Glucose concentration was significant increased in the nine-month storage under the conditions in this study (7.2 °C) for the tested cultivars (Figs. 4 and 5), with exceptions of ‘Alpine Russet’ in 2012, and the first 3 months of storage in 2012 for ‘Dakota Trailblazer’, ‘Snowden’ and ‘Ivory Crisp’. Variable results due to storage temperature and cultivar have also been reported in previous studies (Matsuura-Endo et al. 2006; Knowles et al. 2009; Muttucumaru et al. 2013). Generally, a storage temperature of 8 °C or above is recommended to avoid a significant increase of reducing sugars (Blenkinsop et al. 2002; De Wilde et al. 2005; Vinci et al. 2012). However, this is not always the case. Elmore et al. (2015) stored 20 potato cultivars at 8 °C for 6 months, with reducing sugars and acrylamide concentrations determined after 2 and 6 months of storage. Five cultivars ‘Lady Rosetta’, ‘Daisy’, ‘Innovator’, ‘Markies’ and ‘Ramos’ showed a significant increase in reducing sugars, while reducing sugars of the other cultivars did not change with storage time. Muttucumaru et al. (2014) determined glucose in five chip cultivars and seven French fry cultivars at harvest and after storage of 5–6 months at 9 °C. They found that glucose concentration in ‘Lady Claire’ tubers decreased, while glucose concentrations increased in tubers of all other cultivars.

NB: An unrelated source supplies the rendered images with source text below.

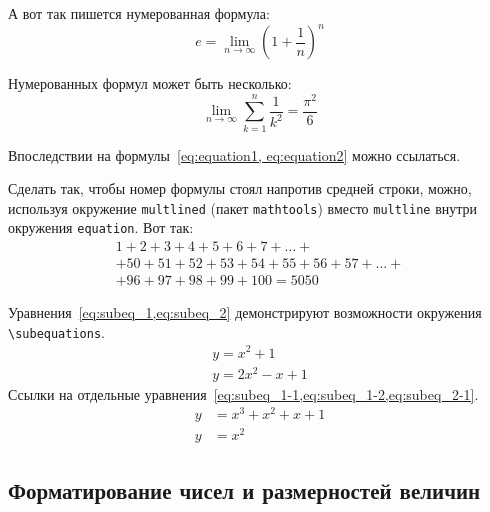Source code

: А вот так пишется нумерованная формула:
\begin{equation}
  \label{eq:equation1}
  e = \lim_{n \to \infty} \left( 1+\frac{1}{n} \right) ^n
\end{equation}

Нумерованных формул может быть несколько:
\begin{equation}
  \label{eq:equation2}
  \lim_{n \to \infty} \sum_{k=1}^n \frac{1}{k^2} = \frac{\pi^2}{6}
\end{equation}

Впоследствии на формулы~\cref{eq:equation1, eq:equation2} можно ссылаться.

Сделать так, чтобы номер формулы стоял напротив средней строки, можно,
используя окружение \verb|multlined| (пакет \verb|mathtools|) вместо
\verb|multline| внутри окружения \verb|equation|. Вот так:
\begin{equation} %
  \label{eq:equation3}
    \begin{multlined}
        1+ 2+3+4+5+6+7+\dots + \\
        + 50+51+52+53+54+55+56+57 + \dots + \\
        + 96+97+98+99+100=5050
    \end{multlined}
\end{equation}

Уравнения~\cref{eq:subeq_1,eq:subeq_2} демонстрируют возможности
окружения \verb|\subequations|.
\begin{subequations}
    \label{eq:subeq_1}
    \begin{gather}
        y = x^2 + 1 \label{eq:subeq_1-1} \\
        y = 2 x^2 - x + 1 \label{eq:subeq_1-2}
    \end{gather}
\end{subequations}
Ссылки на отдельные уравнения~\cref{eq:subeq_1-1,eq:subeq_1-2,eq:subeq_2-1}.
\begin{subequations}
    \label{eq:subeq_2}
    \begin{align}
        y &= x^3 + x^2 + x + 1 \label{eq:subeq_2-1} \\
        y &= x^2
    \end{align}
\end{subequations}

\subsection{Форматирование чисел и размерностей величин}\label{sec:units}


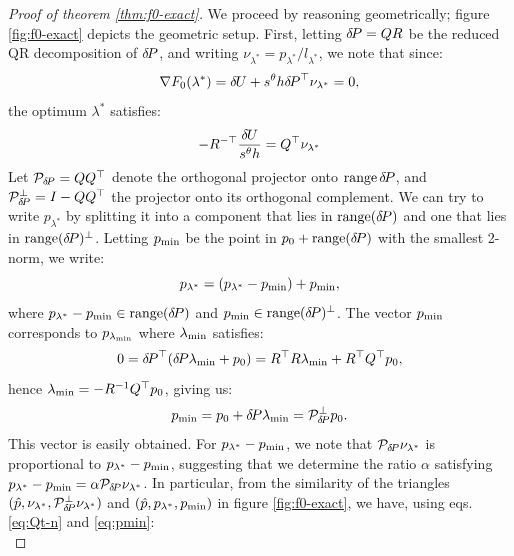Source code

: \documentclass[smallcondensed]{svjour3}
\begin{document}
\begin{proof}[Proof of theorem \ref{thm:f0-exact}]
  We proceed by reasoning geometrically; figure \ref{fig:f0-exact}
  depicts the geometric setup. First, letting ${\delta \hspace{-0.14em} P} = QR$ be the
  reduced QR decomposition of ${\delta \hspace{-0.14em} P}$, and writing
  $\nu_{\lambda^*} = p_{\lambda^*}/l_{\lambda^*}$, we note that since:
  \begin{equation}
    \nabla F_0(\lambda^*) = {\delta \hspace{-0.09em} U} + s^\theta h {\delta \hspace{-0.14em} P}^\top \nu_{\lambda^*} = 0,
  \end{equation}
  the optimum $\lambda^*$ satisfies:
  \begin{equation}\label{eq:Qt-n}
    - R^{-\top} \frac{{\delta \hspace{-0.09em} U}}{s^\theta h} = Q^\top \nu_{\lambda^*}
  \end{equation}
  Let $\mathcal{P}_{{\delta \hspace{-0.14em} P}} = QQ^\top$ denote the orthogonal
  projector onto $\operatorname{range} {\delta \hspace{-0.14em} P}$, and
  $\mathcal{P}^\perp_{{\delta \hspace{-0.14em} P}} = I - QQ^\top$ the projector onto its
  orthogonal complement. We can try to write $p_{\lambda^*}$ by
  splitting it into a component that lies in $\operatorname{range}({\delta \hspace{-0.14em} P})$ and
  one that lies in $\operatorname{range}({\delta \hspace{-0.14em} P})^\perp$. Letting $p_{\operatorname{min}}$ be the
  point in $p_0 + \operatorname{range}({\delta \hspace{-0.14em} P})$ with the smallest 2-norm, we
  write:
  \begin{equation}\label{eq:plam-decomp}
    p_{\lambda^*} = (p_{\lambda^*} - p_{\operatorname{min}}) + p_{\operatorname{min}},
  \end{equation}
  where $p_{\lambda^*} - p_{\operatorname{min}} \in \operatorname{range}({\delta \hspace{-0.14em} P})$ and
  $p_{\operatorname{min}} \in \operatorname{range}({\delta \hspace{-0.14em} P})^\perp$. The vector $p_{\operatorname{min}}$ corresponds to
  $p_{\lambda_{\operatorname{min}}}$ where $\lambda_{\operatorname{min}}$ satisfies:
  \begin{equation}
    0 = {\delta \hspace{-0.14em} P}^\top ({\delta \hspace{-0.14em} P} \lambda_{\operatorname{min}} + p_0) = R^\top R \lambda_{\operatorname{min}} + R^\top Q^\top p_0,
  \end{equation}
  hence $\lambda_{\operatorname{min}} = -R^{-1} Q^\top p_0$, giving us:
  \begin{equation}\label{eq:pmin}
    p_{\operatorname{min}} = p_0 + {\delta \hspace{-0.14em} P} \lambda_{\operatorname{min}} = \mathcal{P}^\perp_{{\delta \hspace{-0.14em} P}} p_0.
  \end{equation}
  This vector is easily obtained. For $p_{\lambda^*} - p_{\operatorname{min}}$, we note
  that $\mathcal{P}_{{\delta \hspace{-0.14em} P}} \nu_{\lambda^*}$ is proportional to
  $p_{\lambda^*} - p_{\operatorname{min}}$, suggesting that we determine the ratio
  $\alpha$ satisfying
  $p_{\lambda^*} - p_{\operatorname{min}} = \alpha \mathcal{P}_{{\delta \hspace{-0.14em} P}}
  \nu_{\lambda^*}$. In particular, from the similarity of the
  triangles
  $(\hat{p}, \nu_{\lambda^*}, \mathcal{P}^\perp_{{\delta \hspace{-0.14em} P}}
  \nu_{\lambda^*})$ and $(\hat{p}, p_{\lambda^*}, p_{\operatorname{min}})$ in figure
  \ref{fig:f0-exact}, we have, using eqs.\@ \ref{eq:Qt-n} and
  \ref{eq:pmin}:
  \begin{equation}\label{eq:alpha-solve}

\end{equation}
\end{proof}
\end{document}

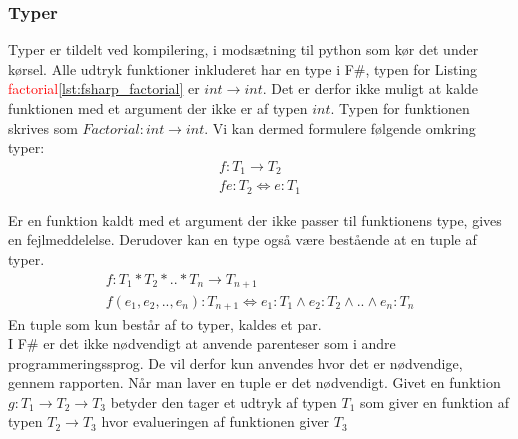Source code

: 

\subsubsection{Typer}
Typer er tildelt ved kompilering, i modsætning til python som kør det under kørsel. Alle udtryk funktioner inkluderet har en type i F\#, typen for Listing \textcolor{red}{factorial}\ref{lst:fsharp_factorial} er $int \rightarrow int$. Det er derfor ikke muligt at kalde funktionen med et argument der ikke er af typen $int$. Typen for funktionen skrives som $Factorial: int \rightarrow int$. Vi kan dermed formulere følgende omkring typer:
\begin{gather*}
    f: T_1 \rightarrow T_2 \\
    f e : T_2 \iff e : T_1
\end{gather*}

Er en funktion kaldt med et argument der ikke passer til funktionens type, gives en fejlmeddelelse. Derudover kan en type også være bestående at en tuple af typer.
\begin{gather*}
    f: T_1 * T_2 * .. * T_n \rightarrow T_{n+1}\\
    f (e_1, e_2, .., e_n) :T_{n+1} \iff e_1 : T_1 \land e_2 : T_2 \land .. \land e_n : T_n
\end{gather*}
En tuple som kun består af to typer, kaldes et par. \\I F\# er det ikke nødvendigt at anvende parenteser som i andre programmeringssprog. De vil derfor kun anvendes hvor det er nødvendige, gennem rapporten. Når man laver en tuple er det nødvendigt.
Givet en funktion $g: T_1 \rightarrow T_2 \rightarrow T_3$ betyder den tager et udtryk af typen $T_1$ som giver en funktion af typen $T_2 \rightarrow T_3$ hvor evalueringen af funktionen giver $T_3$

A few studies have reported on storage effects using the same cultivars as this research. Knowles et al. (2009) reported that reducing sugars in ‘Russet Burbank’ tubers stored at 6.7 °C and 9 °C significantly increased during 17–48 days of storage, and then decreased for the next 182 days, but they never reached the initial glucose concentrations. ‘Russet Burbank’ tubers stored at 9 °C had lower reducing sugars than those stored at 6.7 °C after 111 days of storage. Whitworth et al. (2011) reported that glucose concentrations of ‘Alpine Russet’ generally increased and then leveled off during storage at 7.2 °C. During the 250 days of storage, ‘Alpine Russet’ glucose concentrations remained near or below 0.05% on a fresh weight basis, which was significantly lower than ‘Russet Burbank’. Glucose concentrations of ‘Snowden’ tubers did not change significantly when stored at 6 and 8 °C for 18 weeks, but the glucose concentration was higher when tubers were stored at 6 °C versus 8 °C (Matsuura-Endo et al. 2006). The glucose concentrations of ‘Alpine Russet’ in this study were higher than those concentrations reported by Whitworth et al. (2011). Although the glucose concentrations were higher, the effects of storage on glucose concentrations were similar (Fig. 4). In contrast, storage effects on glucose concentrations of ‘Russet Burbank’ and ‘Snowden’ in our study (Figs. 4 and 5) differed from those reported by Knowles et al. (2009) and Matsuura-Endo et al. (2006). These results indicate that the growing environment has a significant influence on tuber reducing sugar concentrations and changes in concentration that occur during storage.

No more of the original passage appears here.